• **Aim of the task**:
Work through the records that follow and return each line containing the word "github".

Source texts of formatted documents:

──────────

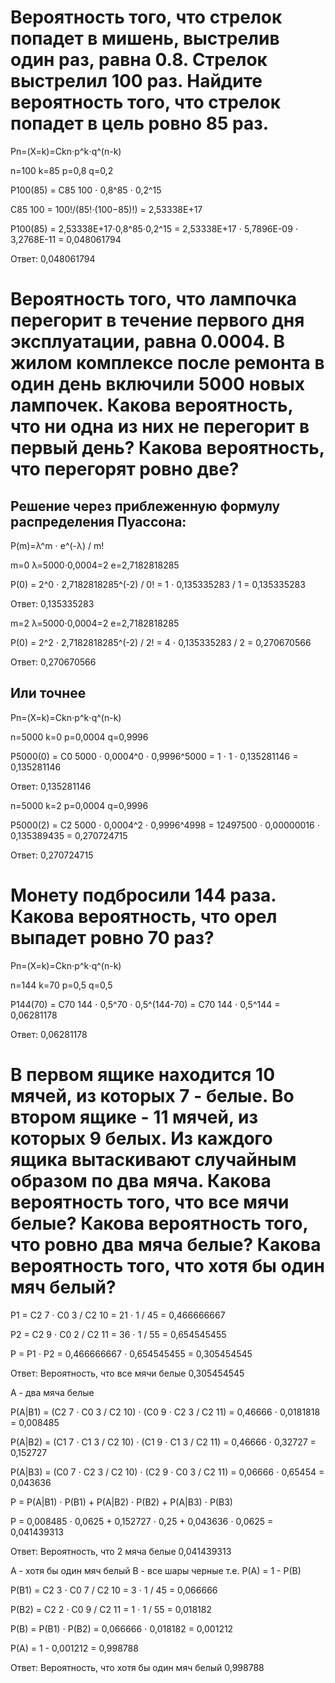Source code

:# Вероятность того, что стрелок попадет в мишень, выстрелив один раз, равна 0.8. Стрелок выстрелил 100 раз. Найдите вероятность того, что стрелок попадет в цель ровно 85 раз.
Pn=(X=k)=Ckn⋅p^k⋅q^(n-k) 

n=100   k=85   p=0,8   q=0,2

P100(85) = C85 100 ⋅ 0,8^85 ⋅ 0,2^15 

C85 100 = 100!/(85!⋅(100−85)!) = 2,53338E+17 

P100(85) = 2,53338E+17⋅0,8^85⋅0,2^15 = 2,53338E+17 ⋅ 5,7896E-09 ⋅ 3,2768E-11 = 0,048061794

Ответ: 0,048061794

# Вероятность того, что лампочка перегорит в течение первого дня эксплуатации, равна 0.0004. В жилом комплексе после ремонта в один день включили 5000 новых лампочек. Какова вероятность, что ни одна из них не перегорит в первый день? Какова вероятность, что перегорят ровно две?

## Решение через приблеженную формулу распределения Пуассона:

P(m)=λ^m ⋅ e^(-λ) / m!

m=0   λ=5000⋅0,0004=2   e=2,7182818285

P(0) = 2^0 ⋅ 2,7182818285^(-2) / 0! = 1 ⋅ 0,135335283 / 1 = 0,135335283

Ответ: 0,135335283

m=2   λ=5000⋅0,0004=2   e=2,7182818285

P(0) = 2^2 ⋅ 2,7182818285^(-2) / 2! = 4 ⋅ 0,135335283 / 2 = 0,270670566

Ответ: 0,270670566

## Или точнее

Pn=(X=k)=Ckn⋅p^k⋅q^(n-k) 

n=5000   k=0   p=0,0004   q=0,9996

P5000(0) = C0 5000 ⋅ 0,0004^0 ⋅ 0,9996^5000 = 1 ⋅ 1 ⋅ 0,135281146 = 0,135281146

Ответ: 0,135281146

n=5000   k=2   p=0,0004   q=0,9996

P5000(2) = C2 5000 ⋅ 0,0004^2 ⋅ 0,9996^4998 = 12497500
 ⋅ 0,00000016
 ⋅ 0,135389435
 = 0,270724715

Ответ: 0,270724715

# Монету подбросили 144 раза. Какова вероятность, что орел выпадет ровно 70 раз?

Pn=(X=k)=Ckn⋅p^k⋅q^(n-k)

n=144   k=70   p=0,5   q=0,5

P144(70) = C70 144 ⋅ 0,5^70 ⋅ 0,5^(144-70) = C70 144 ⋅ 0,5^144 = 0,06281178

Ответ: 0,06281178

# В первом ящике находится 10 мячей, из которых 7 - белые. Во втором ящике - 11 мячей, из которых 9 белых. Из каждого ящика вытаскивают случайным образом по два мяча. Какова вероятность того, что все мячи белые? Какова вероятность того, что ровно два мяча белые? Какова вероятность того, что хотя бы один мяч белый?

P1 = C2 7 ⋅ C0 3 / C2 10 = 21 ⋅ 1 / 45 = 0,466666667

P2 = C2 9 ⋅ C0 2 / C2 11 = 36 ⋅ 1 / 55 = 0,654545455

P = P1 ⋅ P2 = 0,466666667 ⋅ 0,654545455 = 0,305454545

Ответ: Вероятность, что все мячи белые 0,305454545

А - два мяча белые

P(A|B1) = (C2 7 ⋅ C0 3 / C2 10) ⋅ (C0 9 ⋅ C2 3 / C2 11) = 0,46666 ⋅ 0,0181818 = 0,008485

P(A|B2) = (C1 7 ⋅ C1 3 / C2 10) ⋅ (C1 9 ⋅ C1 3 / C2 11) = 0,46666 ⋅ 0,32727 = 0,152727

P(A|B3) = (C0 7 ⋅ C2 3 / C2 10) ⋅ (C2 9 ⋅ C0 3 / C2 11) = 0,06666 ⋅ 0,65454 = 0,043636

P = P(A|B1) ⋅ P(B1) + P(A|B2) ⋅ P(B2) + P(A|B3) ⋅ P(B3)

P = 0,008485 ⋅ 0,0625 + 0,152727 ⋅ 0,25 + 0,043636 ⋅ 0,0625 = 0,041439313

Ответ: Вероятность, что 2 мяча белые 0,041439313

A - хотя бы один мяч белый
B - все шары черные
т.е. P(A) = 1 - P(B)

P(B1) = C2 3 ⋅ C0 7 / C2 10 = 3 ⋅ 1 / 45 = 0,066666

P(B2) = C2 2 ⋅ C0 9 / C2 11 = 1 ⋅ 1 / 55 = 0,018182

P(B) = P(B1) ⋅ P(B2) = 0,066666 ⋅ 0,018182 = 0,001212

P(A) = 1 - 0,001212 = 0,998788

Ответ: Вероятность, что хотя бы один мяч белый 0,998788
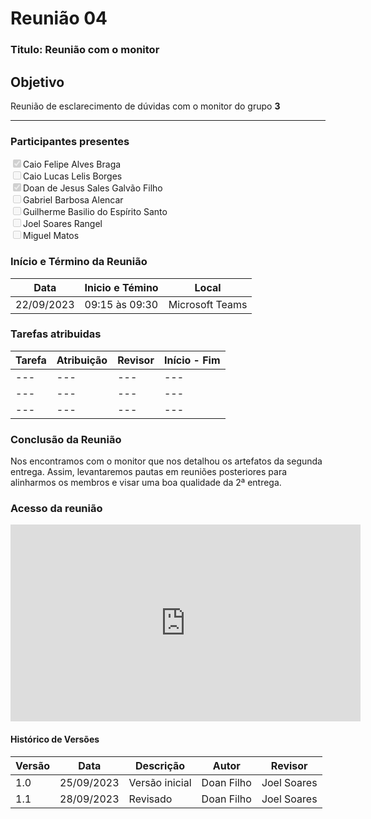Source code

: # **Reunião 04** 
### **Titulo**: Reunião com o monitor

## **Objetivo**
Reunião de esclarecimento de dúvidas com o monitor do grupo **3**

---
### **Participantes presentes**
<label><input type="checkbox"  checked disabled>Caio Felipe Alves Braga</label><br>
<label><input type="checkbox"  disabled>Caio Lucas Lelis Borges</label><br>
<label><input type="checkbox"  checked disabled>Doan de Jesus Sales Galvão Filho</label><br>
<label><input type="checkbox"  disabled>Gabriel Barbosa Alencar</label><br>
<label><input type="checkbox"  disabled>Guilherme Basilio do Espírito Santo</label><br>
<label><input type="checkbox"  disabled>Joel Soares Rangel</label><br>
<label><input type="checkbox"  disabled>Miguel Matos</label><br>

### **Início e Término da Reunião**

| Data       | Inicio e Témino | Local            |
|------------|-----------------|------------------|
| 22/09/2023 | 09:15 às 09:30  | Microsoft Teams |

### **Tarefas atribuidas** 

| Tarefa | Atribuição | Revisor | Início  -  Fim|
|--------|------------|---------|----------------|
|---|---|---|---|
|---|---|---|---|
|---|---|---|---|

### **Conclusão da Reunião**
Nos encontramos com o monitor que nos detalhou os artefatos da segunda entrega. Assim, levantaremos pautas em reuniões posteriores para alinharmos os membros e visar uma boa qualidade da 2ª entrega.

### **Acesso da reunião**

<iframe width="560" height="315" src="https://www.youtube.com/embed/WS4WVgQUKko?si=nMi0IMfWWIVqRKQV" title="YouTube video player" frameborder="0" allow="accelerometer; autoplay; clipboard-write; encrypted-media; gyroscope; picture-in-picture; web-share" allowfullscreen></iframe>


#### Histórico de Versões

| Versão | Data       | Descrição            | Autor          | Revisor        |
|--------|------------|----------------------|----------------|--------------- |
| 1.0    | 25/09/2023 | Versão inicial       | Doan Filho    |  Joel Soares    |
| 1.1    | 28/09/2023 | Revisado             | Doan Filho    |  Joel Soares    |
 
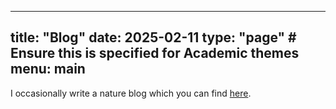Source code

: 
---
title: "Blog"
date: 2025-02-11
type: "page"  # Ensure this is specified for Academic themes
menu:
  main
---

I occasionally write a nature blog which you can find [here](https://abbyevewilliams.blogspot.com/).
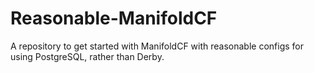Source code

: # Reasonable-ManifoldCF
A repository to get started with ManifoldCF with reasonable configs for using PostgreSQL, rather than Derby.
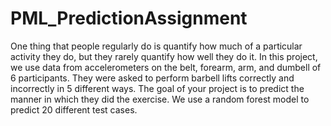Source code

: PML_PredictionAssignment
========================
One thing that people regularly do is quantify how much of a particular activity they do, but they rarely quantify how well they do it. In this project, we use data from accelerometers on the belt, forearm, arm, and dumbell of 6 participants. They were asked to perform barbell lifts correctly and incorrectly in 5 different ways. The goal of your project is to predict the manner in which they did the exercise. We use a random forest model to predict 20 different test cases.
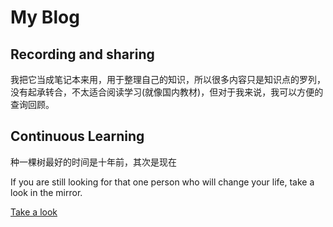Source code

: # My Blog

## Recording and sharing

我把它当成笔记本来用，用于整理自己的知识，所以很多内容只是知识点的罗列，没有起承转合，不太适合阅读学习(就像国内教材)，但对于我来说，我可以方便的查询回顾。

## Continuous Learning 

种一棵树最好的时间是十年前，其次是现在

If you are still looking for that one person who will change your life, take a look in the mirror.

[Take a look](http://mapan1984.github.io)
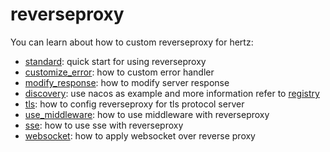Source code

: # reverseproxy

You can learn about how to custom reverseproxy for hertz:

* [standard](./standard): quick start for using reverseproxy
* [customize_error](./customize_error): how to custom error handler
* [modify_response](./modify_response): how to modify server response
* [discovery](./discovery): use nacos as example and more information refer to [registry](https://github.com/hertz-contrib/registry)
* [tls](./tls): how to config reverseproxy for tls protocol server
* [use_middleware](./use_middleware): how to use middleware with reverseproxy 
* [sse](./sse): how to use sse with reverseproxy
* [websocket](./websocket): how to apply websocket over reverse proxy
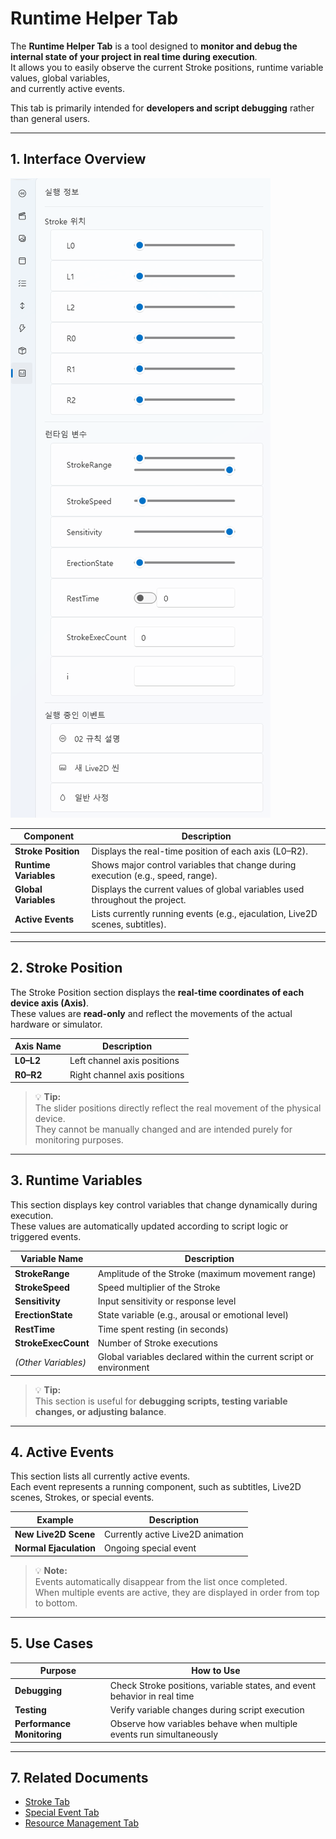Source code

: # Runtime Helper Tab

The **Runtime Helper Tab** is a tool designed to **monitor and debug the internal state of your project in real time during execution**.  
It allows you to easily observe the current Stroke positions, runtime variable values, global variables,  
and currently active events.

This tab is primarily intended for **developers and script debugging** rather than general users.

---

## 1. Interface Overview

![runtime-helper](../images/runtime-helper.png)

| Component | Description |
|------------|-------------|
| **Stroke Position** | Displays the real-time position of each axis (L0–R2). |
| **Runtime Variables** | Shows major control variables that change during execution (e.g., speed, range). |
| **Global Variables** | Displays the current values of global variables used throughout the project. |
| **Active Events** | Lists currently running events (e.g., ejaculation, Live2D scenes, subtitles). |

---

## 2. Stroke Position

The Stroke Position section displays the **real-time coordinates of each device axis (Axis)**.  
These values are **read-only** and reflect the movements of the actual hardware or simulator.

| Axis Name | Description |
|------------|-------------|
| **L0–L2** | Left channel axis positions |
| **R0–R2** | Right channel axis positions |

> 💡 **Tip:**  
> The slider positions directly reflect the real movement of the physical device.  
> They cannot be manually changed and are intended purely for monitoring purposes.

---

## 3. Runtime Variables

This section displays key control variables that change dynamically during execution.  
These values are automatically updated according to script logic or triggered events.

| Variable Name | Description |
|----------------|-------------|
| **StrokeRange** | Amplitude of the Stroke (maximum movement range) |
| **StrokeSpeed** | Speed multiplier of the Stroke |
| **Sensitivity** | Input sensitivity or response level |
| **ErectionState** | State variable (e.g., arousal or emotional level) |
| **RestTime** | Time spent resting (in seconds) |
| **StrokeExecCount** | Number of Stroke executions |
| *(Other Variables)* | Global variables declared within the current script or environment |

> 💡 **Tip:**  
> This section is useful for **debugging scripts, testing variable changes, or adjusting balance**.

---

## 4. Active Events

This section lists all currently active events.  
Each event represents a running component, such as subtitles, Live2D scenes, Strokes, or special events.

| Example | Description |
|----------|-------------|
| **New Live2D Scene** | Currently active Live2D animation |
| **Normal Ejaculation** | Ongoing special event |

> 💡 **Note:**  
> Events automatically disappear from the list once completed.  
> When multiple events are active, they are displayed in order from top to bottom.

---

## 5. Use Cases

| Purpose | How to Use |
|----------|------------|
| **Debugging** | Check Stroke positions, variable states, and event behavior in real time |
| **Testing** | Verify variable changes during script execution |
| **Performance Monitoring** | Observe how variables behave when multiple events run simultaneously |

---

## 7. Related Documents

- [Stroke Tab](stroke.md)  
- [Special Event Tab](special-event.md)  
- [Resource Management Tab](resources.md)
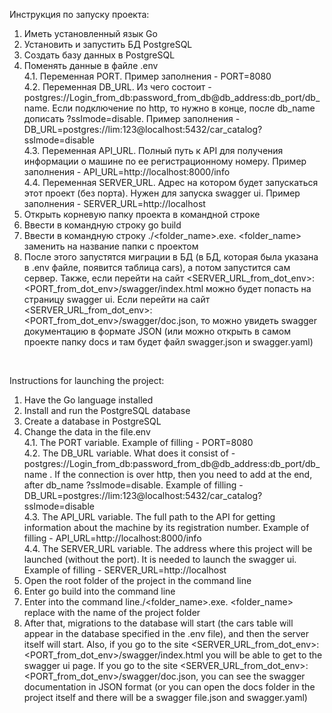 Инструкция по запуску проекта:<br>
1. Иметь установленный язык Go <br>
2. Установить и запустить БД PostgreSQL <br>
3. Создать базу данных в PostgreSQL <br>
4. Поменять данные в файле .env <br>
   4.1. Переменная PORT. Пример заполнения - PORT=8080 <br>
   4.2. Переменная DB_URL. Из чего состоит - postgres://Login_from_db:password_from_db@db_address:db_port/db_name. Если подключение по http, то нужно в конце, после db_name дописать ?sslmode=disable. Пример заполнения - DB_URL=postgres://lim:123@localhost:5432/car_catalog?sslmode=disable <br>
   4.3. Переменная API_URL. Полный путь к API для получения информации о машине по ее регистрационному номеру. Пример заполнения - API_URL=http://localhost:8000/info <br>
   4.4. Переменная SERVER_URL. Адрес на котором будет запускаться этот проект (без порта). Нужен для запуска swagger ui. Пример заполнения - SERVER_URL=http://localhost <br>
5. Открыть корневую папку проекта в командной строке <br>
6. Ввести в командную строку go build <br>
7. Ввести в командную строку ./<folder_name>.exe. <folder_name> заменить на название папки с проектом <br>
8. После этого запустятся миграции в БД (в БД, которая была указана в .env файле, появится таблица cars), а потом запустится сам сервер. Также, если перейти на сайт <SERVER_URL_from_dot_env>:<PORT_from_dot_env>/swagger/index.html можно будет попасть на страницу swagger ui. Если перейти на сайт <SERVER_URL_from_dot_env>:<PORT_from_dot_env>/swagger/doc.json, то можно увидеть swagger документацию в формате JSON (или можно открыть в самом проекте папку docs и там будет файл swagger.json и swagger.yaml)<br>

<br>

Instructions for launching the project:<br>
1. Have the Go language installed <br>
2. Install and run the PostgreSQL database <br>
3. Create a database in PostgreSQL <br>
4. Change the data in the file.env <br>
4.1. The PORT variable. Example of filling - PORT=8080 <br>
4.2. The DB_URL variable. What does it consist of - postgres://Login_from_db:password_from_db@db_address:db_port/db_name . If the connection is over http, then you need to add at the end, after db_name ?sslmode=disable. Example of filling - DB_URL=postgres://lim:123@localhost:5432/car_catalog?sslmode=disable <br>
4.3. The API_URL variable. The full path to the API for getting information about the machine by its registration number. Example of filling - API_URL=http://localhost:8000/info <br>
4.4. The SERVER_URL variable. The address where this project will be launched (without the port). It is needed to launch the swagger ui. Example of filling - SERVER_URL=http://localhost <br>
5. Open the root folder of the project in the command line <br>
6. Enter go build into the command line <br>
7. Enter into the command line./<folder_name>.exe. <folder_name> replace with the name of the project folder <br>
8. After that, migrations to the database will start (the cars table will appear in the database specified in the .env file), and then the server itself will start. Also, if you go to the site <SERVER_URL_from_dot_env>:<PORT_from_dot_env>/swagger/index.html you will be able to get to the swagger ui page. If you go to the site <SERVER_URL_from_dot_env>:<PORT_from_dot_env>/swagger/doc.json, you can see the swagger documentation in JSON format (or you can open the docs folder in the project itself and there will be a swagger file.json and swagger.yaml)<br>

──────────

• **Answer box**:
[Take a look](http://mapan1984.github.io)
* [discovery](./discovery): use nacos as example and more information refer to [registry](https://github.com/hertz-contrib/registry)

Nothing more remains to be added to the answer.